§ Try it
In the data below, find each line containing the string "twitter" and return it.

[Source texts of formatted documents]
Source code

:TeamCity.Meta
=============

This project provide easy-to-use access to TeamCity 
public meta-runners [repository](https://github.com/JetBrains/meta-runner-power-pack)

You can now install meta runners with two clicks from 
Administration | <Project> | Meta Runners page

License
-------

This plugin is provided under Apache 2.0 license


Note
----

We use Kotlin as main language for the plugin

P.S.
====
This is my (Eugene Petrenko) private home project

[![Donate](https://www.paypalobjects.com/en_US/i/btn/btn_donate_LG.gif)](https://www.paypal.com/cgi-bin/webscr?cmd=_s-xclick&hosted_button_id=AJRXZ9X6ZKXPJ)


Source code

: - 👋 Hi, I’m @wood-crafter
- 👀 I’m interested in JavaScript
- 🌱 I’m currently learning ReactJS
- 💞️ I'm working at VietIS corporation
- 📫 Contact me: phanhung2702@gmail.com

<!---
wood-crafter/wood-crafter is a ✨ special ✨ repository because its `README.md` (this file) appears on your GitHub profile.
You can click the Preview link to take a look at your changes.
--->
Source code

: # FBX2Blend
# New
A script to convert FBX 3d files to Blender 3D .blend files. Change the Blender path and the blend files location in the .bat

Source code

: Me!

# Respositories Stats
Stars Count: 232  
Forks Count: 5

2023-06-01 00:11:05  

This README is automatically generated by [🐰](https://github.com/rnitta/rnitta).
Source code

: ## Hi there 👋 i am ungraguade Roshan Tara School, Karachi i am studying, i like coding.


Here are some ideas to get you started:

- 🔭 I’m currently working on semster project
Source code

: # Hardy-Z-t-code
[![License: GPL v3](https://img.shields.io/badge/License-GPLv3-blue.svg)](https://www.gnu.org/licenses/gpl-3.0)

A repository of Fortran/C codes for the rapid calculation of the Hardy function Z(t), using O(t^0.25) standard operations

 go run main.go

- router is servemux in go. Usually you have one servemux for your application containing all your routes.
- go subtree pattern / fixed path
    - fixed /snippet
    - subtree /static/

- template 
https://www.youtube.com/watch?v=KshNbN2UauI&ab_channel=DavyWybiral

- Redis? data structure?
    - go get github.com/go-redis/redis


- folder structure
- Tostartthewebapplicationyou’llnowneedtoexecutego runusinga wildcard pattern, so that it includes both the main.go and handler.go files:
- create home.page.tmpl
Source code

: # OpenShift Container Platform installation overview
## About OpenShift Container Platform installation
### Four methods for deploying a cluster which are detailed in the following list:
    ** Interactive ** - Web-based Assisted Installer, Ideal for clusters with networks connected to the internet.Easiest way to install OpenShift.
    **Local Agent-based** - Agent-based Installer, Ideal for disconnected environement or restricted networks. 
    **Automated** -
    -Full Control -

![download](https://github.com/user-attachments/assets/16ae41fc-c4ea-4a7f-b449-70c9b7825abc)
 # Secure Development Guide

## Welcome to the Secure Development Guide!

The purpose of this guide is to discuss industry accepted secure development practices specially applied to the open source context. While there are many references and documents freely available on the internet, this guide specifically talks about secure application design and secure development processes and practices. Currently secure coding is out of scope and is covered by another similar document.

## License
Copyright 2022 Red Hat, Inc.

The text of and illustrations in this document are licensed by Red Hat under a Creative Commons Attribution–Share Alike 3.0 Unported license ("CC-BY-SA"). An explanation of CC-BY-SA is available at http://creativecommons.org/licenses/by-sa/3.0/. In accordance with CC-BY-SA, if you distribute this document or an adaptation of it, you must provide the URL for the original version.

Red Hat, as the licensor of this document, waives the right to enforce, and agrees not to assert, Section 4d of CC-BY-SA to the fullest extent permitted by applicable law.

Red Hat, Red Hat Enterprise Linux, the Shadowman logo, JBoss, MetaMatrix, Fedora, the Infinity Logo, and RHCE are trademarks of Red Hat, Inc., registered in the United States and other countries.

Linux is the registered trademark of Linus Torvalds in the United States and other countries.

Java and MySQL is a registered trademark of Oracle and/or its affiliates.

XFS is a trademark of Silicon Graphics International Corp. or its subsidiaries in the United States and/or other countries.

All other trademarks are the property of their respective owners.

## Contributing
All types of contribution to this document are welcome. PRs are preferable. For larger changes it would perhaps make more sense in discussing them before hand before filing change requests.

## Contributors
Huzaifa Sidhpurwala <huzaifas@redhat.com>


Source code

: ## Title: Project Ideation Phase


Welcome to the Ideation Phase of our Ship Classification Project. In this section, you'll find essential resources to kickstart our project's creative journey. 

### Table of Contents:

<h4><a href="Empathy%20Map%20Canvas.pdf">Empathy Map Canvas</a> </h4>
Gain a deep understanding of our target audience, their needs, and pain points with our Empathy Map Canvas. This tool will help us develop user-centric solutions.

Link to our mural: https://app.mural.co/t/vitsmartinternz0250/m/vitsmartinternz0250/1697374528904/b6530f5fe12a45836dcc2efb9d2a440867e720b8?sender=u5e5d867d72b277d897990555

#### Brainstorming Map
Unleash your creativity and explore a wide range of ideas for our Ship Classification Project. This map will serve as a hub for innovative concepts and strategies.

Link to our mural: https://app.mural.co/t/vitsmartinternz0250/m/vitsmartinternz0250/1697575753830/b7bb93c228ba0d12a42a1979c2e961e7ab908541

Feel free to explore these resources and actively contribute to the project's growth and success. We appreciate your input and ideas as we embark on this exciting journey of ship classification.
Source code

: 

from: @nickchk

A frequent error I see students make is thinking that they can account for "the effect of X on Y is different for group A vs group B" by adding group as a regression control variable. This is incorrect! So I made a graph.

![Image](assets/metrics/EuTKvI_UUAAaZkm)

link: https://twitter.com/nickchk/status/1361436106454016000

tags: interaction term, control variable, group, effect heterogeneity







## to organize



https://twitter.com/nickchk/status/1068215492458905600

§ Reply to the task
link: https://twitter.com/nickchk/status/1361436106454016000
https://twitter.com/nickchk/status/1068215492458905600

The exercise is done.